Pelfrey lasted 7.0 innings and threw 112 pitches, giving up five hits, walked one and struck out seven batters. He had good command of his pitches all game.

The Twins got decent relief from the bullpen and in the ninth inning, closer Glen Perkins came into the game to pick up his 15th save.

The Phillies got the benefit of an early blown call when Ben Revere beat out a grounder to third baseman Jamey Carroll, who made a diving play on the ball. Revere scored on Dominic Brown's sacrifice fly to left.

The Phillies added another run in the first when Delmon Young singled to knock in Jimmy Rollins for a quick 2-0 lead.

The Twins continued to struggle at the plate with runners in scoring position, stranding five runners on base in the first two innings.
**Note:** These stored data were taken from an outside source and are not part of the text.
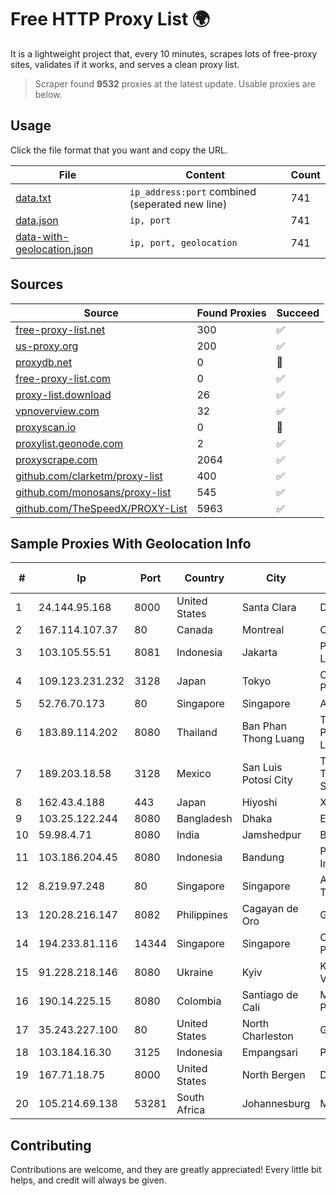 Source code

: 
# Free HTTP Proxy List 🌍

It is a lightweight project that, every 10 minutes, scrapes lots of free-proxy sites, validates if it works, and serves a clean proxy list.


> Scraper found **9532** proxies at the latest update. Usable proxies are below.

## Usage

Click the file format that you want and copy the URL.


|File|Content|Count|
|----|-------|-----|
|[data.txt](https://raw.githubusercontent.com/themiralay/Proxy-List-World/master/data.txt)|`ip_address:port` combined (seperated new line)|741|
|[data.json](https://raw.githubusercontent.com/themiralay/Proxy-List-World/master/data.json)|`ip, port`|741|
|[data-with-geolocation.json](https://raw.githubusercontent.com/themiralay/Proxy-List-World/master/data-with-geolocation.json)|`ip, port, geolocation`|741|

## Sources

|Source|Found Proxies|Succeed|
|------|-------------|-------|
|[free-proxy-list.net](https://free-proxy-list.net)|300|✅|
|[us-proxy.org](https://www.us-proxy.org)|200|✅|
|[proxydb.net](http://proxydb.net)|0|🚫|
|[free-proxy-list.com](https://free-proxy-list.com/?page=&port=&type%5B%5D=http&type%5B%5D=https&up_time=0&search=Search)|0|✅|
|[proxy-list.download](https://www.proxy-list.download/HTTP)|26|✅|
|[vpnoverview.com](https://vpnoverview.com/privacy/anonymous-browsing/free-proxy-servers)|32|✅|
|[proxyscan.io](https://www.proxyscan.io)|0|🚫|
|[proxylist.geonode.com](https://proxylist.geonode.com/api/proxy-list?limit=300&page=1&sort_by=lastChecked&sort_type=desc&protocols=http,https)|2|✅|
|[proxyscrape.com](https://api.proxyscrape.com/v2/?request=displayproxies&protocol=http&timeout=10000&country=all&ssl=all&anonymity=all)|2064|✅|
|[github.com/clarketm/proxy-list](https://raw.githubusercontent.com/clarketm/proxy-list/master/proxy-list-raw.txt)|400|✅|
|[github.com/monosans/proxy-list](https://raw.githubusercontent.com/monosans/proxy-list/main/proxies/http.txt)|545|✅|
|[github.com/TheSpeedX/PROXY-List](https://raw.githubusercontent.com/TheSpeedX/PROXY-List/master/http.txt)|5963|✅|


## Sample Proxies With Geolocation Info

|#|Ip|Port|Country|City|Internet Service Provider|
|-|--|----|-------|----|-------------------------|
|1|24.144.95.168|8000|United States|Santa Clara|DigitalOcean, LLC|
|2|167.114.107.37|80|Canada|Montreal|OVH SAS|
|3|103.105.55.51|8081|Indonesia|Jakarta|PT. Mega Artha Lintas Data|
|4|109.123.231.232|3128|Japan|Tokyo|Contabo Asia Private Limited|
|5|52.76.70.173|80|Singapore|Singapore|Amazon.com, Inc.|
|6|183.89.114.202|8080|Thailand|Ban Phan Thong Luang|Triple T Broadband Public Company Limited|
|7|189.203.18.58|3128|Mexico|San Luis Potosí City|Total Play Telecomunicaciones SA De CV|
|8|162.43.4.188|443|Japan|Hiyoshi|XSERVER Inc.|
|9|103.25.122.244|8080|Bangladesh|Dhaka|EVOLUTION|
|10|59.98.4.71|8080|India|Jamshedpur|BSNL Internet|
|11|103.186.204.45|8080|Indonesia|Bandung|PT Afna Digital Indonesia|
|12|8.219.97.248|80|Singapore|Singapore|Alibaba (US) Technology Co., Ltd.|
|13|120.28.216.147|8082|Philippines|Cagayan de Oro|Globe Telecom|
|14|194.233.81.116|14344|Singapore|Singapore|Contabo Asia Private Limited|
|15|91.228.218.146|8080|Ukraine|Kyiv|Kutumova Elena Vladimyrovna|
|16|190.14.225.15|8080|Colombia|Santiago de Cali|Media Commerce Partners S.A|
|17|35.243.227.100|80|United States|North Charleston|Google LLC|
|18|103.184.16.30|3125|Indonesia|Empangsari|PT Solnet Indonesia|
|19|167.71.18.75|8000|United States|North Bergen|DigitalOcean, LLC|
|20|105.214.69.138|53281|South Africa|Johannesburg|MTN SA|



## Contributing

Contributions are welcome, and they are greatly appreciated! Every
little bit helps, and credit will always be given.


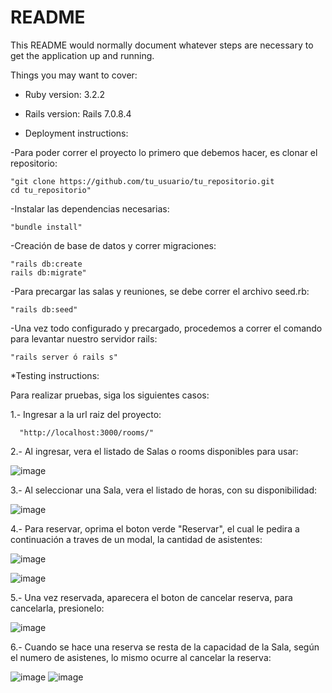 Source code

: # README

This README would normally document whatever steps are necessary to get the
application up and running.

Things you may want to cover:

* Ruby version: 3.2.2

* Rails version: Rails 7.0.8.4

* Deployment instructions:

-Para poder correr el proyecto lo primero que debemos hacer, es clonar el repositorio:

    "git clone https://github.com/tu_usuario/tu_repositorio.git
    cd tu_repositorio"

-Instalar las dependencias necesarias:
     
    "bundle install"

-Creación de base de datos y correr migraciones:

    "rails db:create
    rails db:migrate"

-Para precargar las salas y reuniones, se debe correr el archivo seed.rb:

    "rails db:seed"

-Una vez todo configurado y precargado, procedemos a correr el comando para levantar nuestro servidor rails:

    "rails server ó rails s"

*Testing instructions:

Para realizar pruebas, siga los siguientes casos:

1.- Ingresar a la url raiz del proyecto:

      "http://localhost:3000/rooms/"

2.- Al ingresar, vera el listado de Salas o rooms disponibles para usar:

  ![image](https://github.com/user-attachments/assets/f470333b-39ea-4e93-b67f-bd068e627df5)


3.- Al seleccionar una Sala, vera el listado de horas, con su disponibilidad:
      
  ![image](https://github.com/user-attachments/assets/cf2125a4-27e3-4b05-af4a-d322b8c3a1a4)

  

4.- Para reservar, oprima el boton verde "Reservar", el cual le pedira a continuación a traves de un modal, la cantidad de       asistentes:
      
  ![image](https://github.com/user-attachments/assets/755e51a7-39d5-4769-b2e5-c3a8da3ceb11)
  
  ![image](https://github.com/user-attachments/assets/7bd4b95e-4e17-448a-bdab-6a31d4d405e1)


5.- Una vez reservada, aparecera el boton de cancelar reserva, para cancelarla, presionelo:
      
  ![image](https://github.com/user-attachments/assets/4cf3432d-034f-430a-b6b4-708088033191)


6.- Cuando se hace una reserva se resta de la capacidad de la Sala, según el numero de asistenes, lo mismo ocurre al       cancelar la reserva:

  ![image](https://github.com/user-attachments/assets/0fc035e8-3a1f-40a8-a790-7ef2ff7b2fbd)
  ![image](https://github.com/user-attachments/assets/2c388ed8-ea2a-4374-9749-9152f700ff89)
Phillies starter Tyler Cloyd scattered three hits and two walks and held the home team scoreless in the early going. But in the fourth, the Twins bats woke up with three straight hits to start the inning.

Oswaldo Arcia scored from first on Clete Thomas' double to center. But Cloyd struck out Pedro Florimon and then induced an inning-ending double play to limit the damage to one run.

Twins hurler Mike Pelfrey gave up three hits and two runs in the first inning, but then settled down to retire 12 straight Philly batters.

The 13th batter, Michael Young, hit a two-out double to the right-field corner and then scored on Revere's bloop single to short center for a 3-1 lead.

NOTES: Since the inception of interleague play, the Phillies have hit an NL-leading 319 home runs and scored 1,285 runs (second in the NL) in those games. ... The Twins are 164-133 all-time in interleague play. The 164 wins are fourth best. ... Philadelphia has an all-time record of 124-153 in interleague play. ... Twins catcher Joe Mauer's .326 career batting average in interleague play is eighth best all-time and third best among active players behind Albert Pujols and Ichiro Suzuki.